La presse s'est emparée du sujet à l'occasion de cette Toussaint pour en déduire, avec une belle unanimité, que c'était là « le symptôme de la déchristianisation de la société française, de la perte d'influence de l'Église et du vieux référentiel judéo-chrétien » (Le Figaro 2/11/2024). La franc-maçonnerie athée, laïcarde et anti catho s'offre là un petit plaisir à bon marché en prenant ses désirs pour des réalités. Car l'Église n'interdit plus la crémation depuis longtemps. Un enterrement n'est d'ailleurs nullement un sacrement et, parmi les tenants de la crémation, se comptent de nombreux chrétiens. La religion n'a donc rien à voir avec le problème, n'en déplaise à ces chroniqueurs un peu rapides !
On pouvait lire aussi que des considérations écologiques plaidaient pour la crémation qui ferait moins de mal à la divine planète que la fabrication du ciment du tombeau... C'est tellement stupide qu'il vaut mieux passer !
L'une des raisons les plus sérieuses de cet engouement crématoire me semble être que cela coûte moins cher qu'un tombeau et son monument funéraire. On ne veut pas mettre cette dépense à la charge des siens, ni même l'engager pour soi-même. Alors, une petite cérémonie au funérarium autour d'un cercueil en carton fera l'affaire.
L'autre raison est le déracinement des familles françaises. On ne demeure plus toute sa vie dans le village de ses ancêtres ! Beaucoup de personnes ne savent plus où il serait légitime pour eux de se faire enterrer. Alors, les cendres répandues dans la nature règlent le problème.
Tout cela est bien désolant. Car, enfin, de quoi s'agit-il ? À une époque où a germé l'idée, oh ! combien fausse, que « mon corps est à moi », faut-il rappeler que le respect à la dépouille humaine n'a pas sa raison d'être pour soi-même, mais pour les autres, Pour rendre hommage à tous ceux qui, dans le passé nous ont donné leurs gènes, et pour offrir des racines à tous ceux qui prendront dans l'avenir le flambeau dans cette course de relais qu'est la vie sur Terre. Croit-on être né du néant, et retourner au néant, méprisant ainsi tout ce qui était avant, et tout ce qui sera après ?
L'homme est devenu homme, écrivait je crois Pierre Chaunu, le jour où il a enterré ses morts. Si, aujourd'hui, l'homme cesse d'enterrer ses morts,reste-t-il un être humain ?

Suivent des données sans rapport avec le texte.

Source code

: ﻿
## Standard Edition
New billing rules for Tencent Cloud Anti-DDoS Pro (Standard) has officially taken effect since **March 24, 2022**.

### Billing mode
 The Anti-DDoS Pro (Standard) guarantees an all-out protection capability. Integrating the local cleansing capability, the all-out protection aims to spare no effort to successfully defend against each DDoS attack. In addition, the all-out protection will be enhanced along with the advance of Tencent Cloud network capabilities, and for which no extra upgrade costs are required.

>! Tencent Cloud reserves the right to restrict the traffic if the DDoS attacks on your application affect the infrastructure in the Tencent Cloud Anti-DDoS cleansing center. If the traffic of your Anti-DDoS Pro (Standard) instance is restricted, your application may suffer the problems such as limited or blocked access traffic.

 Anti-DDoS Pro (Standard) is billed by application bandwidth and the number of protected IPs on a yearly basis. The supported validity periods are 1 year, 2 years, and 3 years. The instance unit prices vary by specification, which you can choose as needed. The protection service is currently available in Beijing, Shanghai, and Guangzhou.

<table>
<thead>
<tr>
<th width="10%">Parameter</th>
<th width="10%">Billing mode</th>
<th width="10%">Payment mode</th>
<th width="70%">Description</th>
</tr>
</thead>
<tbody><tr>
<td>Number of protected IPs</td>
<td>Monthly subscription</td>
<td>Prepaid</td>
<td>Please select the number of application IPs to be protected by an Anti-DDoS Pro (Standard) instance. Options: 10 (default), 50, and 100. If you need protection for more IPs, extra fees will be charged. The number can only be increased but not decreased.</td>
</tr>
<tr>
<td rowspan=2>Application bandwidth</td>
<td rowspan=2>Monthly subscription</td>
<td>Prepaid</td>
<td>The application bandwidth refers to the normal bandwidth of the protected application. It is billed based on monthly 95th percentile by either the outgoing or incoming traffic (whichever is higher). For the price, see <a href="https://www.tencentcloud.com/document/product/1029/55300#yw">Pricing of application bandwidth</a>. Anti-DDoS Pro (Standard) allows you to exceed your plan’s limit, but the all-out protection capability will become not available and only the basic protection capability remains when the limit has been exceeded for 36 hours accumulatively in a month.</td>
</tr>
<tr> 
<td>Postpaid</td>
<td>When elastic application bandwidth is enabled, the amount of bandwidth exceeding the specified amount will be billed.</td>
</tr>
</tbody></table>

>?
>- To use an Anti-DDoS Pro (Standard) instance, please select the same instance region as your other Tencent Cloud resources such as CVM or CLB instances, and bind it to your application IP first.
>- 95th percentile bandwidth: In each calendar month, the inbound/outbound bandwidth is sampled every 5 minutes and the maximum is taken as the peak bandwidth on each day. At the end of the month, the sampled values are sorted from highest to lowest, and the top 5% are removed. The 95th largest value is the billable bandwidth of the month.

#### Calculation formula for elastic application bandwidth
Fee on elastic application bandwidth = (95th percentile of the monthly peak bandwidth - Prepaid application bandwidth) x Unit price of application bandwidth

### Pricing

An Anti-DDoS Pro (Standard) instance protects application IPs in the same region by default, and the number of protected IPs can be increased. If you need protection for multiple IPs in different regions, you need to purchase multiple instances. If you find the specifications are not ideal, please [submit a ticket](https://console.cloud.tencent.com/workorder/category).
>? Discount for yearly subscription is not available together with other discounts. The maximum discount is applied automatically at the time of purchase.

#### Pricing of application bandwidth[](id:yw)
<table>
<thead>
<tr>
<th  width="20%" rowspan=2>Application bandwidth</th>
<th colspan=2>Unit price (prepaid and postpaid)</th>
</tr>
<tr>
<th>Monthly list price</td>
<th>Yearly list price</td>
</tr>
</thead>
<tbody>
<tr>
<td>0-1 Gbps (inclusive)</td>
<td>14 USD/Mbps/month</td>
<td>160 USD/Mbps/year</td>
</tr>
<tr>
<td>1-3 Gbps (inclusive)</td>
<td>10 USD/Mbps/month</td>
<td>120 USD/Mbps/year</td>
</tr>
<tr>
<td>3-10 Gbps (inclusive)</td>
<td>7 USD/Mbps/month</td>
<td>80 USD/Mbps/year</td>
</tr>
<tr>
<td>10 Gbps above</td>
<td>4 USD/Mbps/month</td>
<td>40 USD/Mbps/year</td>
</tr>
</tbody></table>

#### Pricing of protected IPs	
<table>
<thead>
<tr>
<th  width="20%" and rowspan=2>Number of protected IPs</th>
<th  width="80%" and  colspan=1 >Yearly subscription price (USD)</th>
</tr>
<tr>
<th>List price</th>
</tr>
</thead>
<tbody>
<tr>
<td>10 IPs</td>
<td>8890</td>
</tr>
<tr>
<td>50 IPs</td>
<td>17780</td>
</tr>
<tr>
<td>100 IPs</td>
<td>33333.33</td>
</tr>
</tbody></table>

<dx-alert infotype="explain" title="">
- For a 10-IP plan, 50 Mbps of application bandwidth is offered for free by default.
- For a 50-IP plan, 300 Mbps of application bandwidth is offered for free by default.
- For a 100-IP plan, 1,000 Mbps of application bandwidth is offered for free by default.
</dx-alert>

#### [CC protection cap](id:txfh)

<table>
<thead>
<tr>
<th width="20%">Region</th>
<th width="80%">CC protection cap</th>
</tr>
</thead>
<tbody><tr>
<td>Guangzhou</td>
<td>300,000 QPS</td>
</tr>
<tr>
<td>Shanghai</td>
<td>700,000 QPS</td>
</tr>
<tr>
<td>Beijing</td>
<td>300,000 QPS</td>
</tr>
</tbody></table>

Le corps humain est un mystère. Représentation matérielle et temporelle d'une autre vérité, immatérielle, celle-là, et probablement atemporelle, il ne relève certes pas du code de la propriété. Les chrétiens le savent bien, qui affirment dans le credo cette spiritualité de l'être. Quant-aux athées, n'ont-ils jamais entendu parler de ces particules dont nous sommes tous faits, à la fois corpuscules matėriels et vibrations immatérielles omniprésentes ? Quand nous tenons le corps, mort ou vif, nous ne tenons qu'une infime partie de la créature humaine, mais une partie quand-même. Alors, le culte des ancêtres, c'est bien sûr le culte des âmes, mais c'est aussi celui des corps.
« Rupture anthropologique » disent les auteurs des articles évoqués ci-dessus. Je crois plutôt qu'il ne s'agit que des séquelles désastreuses de l'éducation post-soixante-huitarde née d'un accident de l'Histoire, et qui guériront par un autre accident.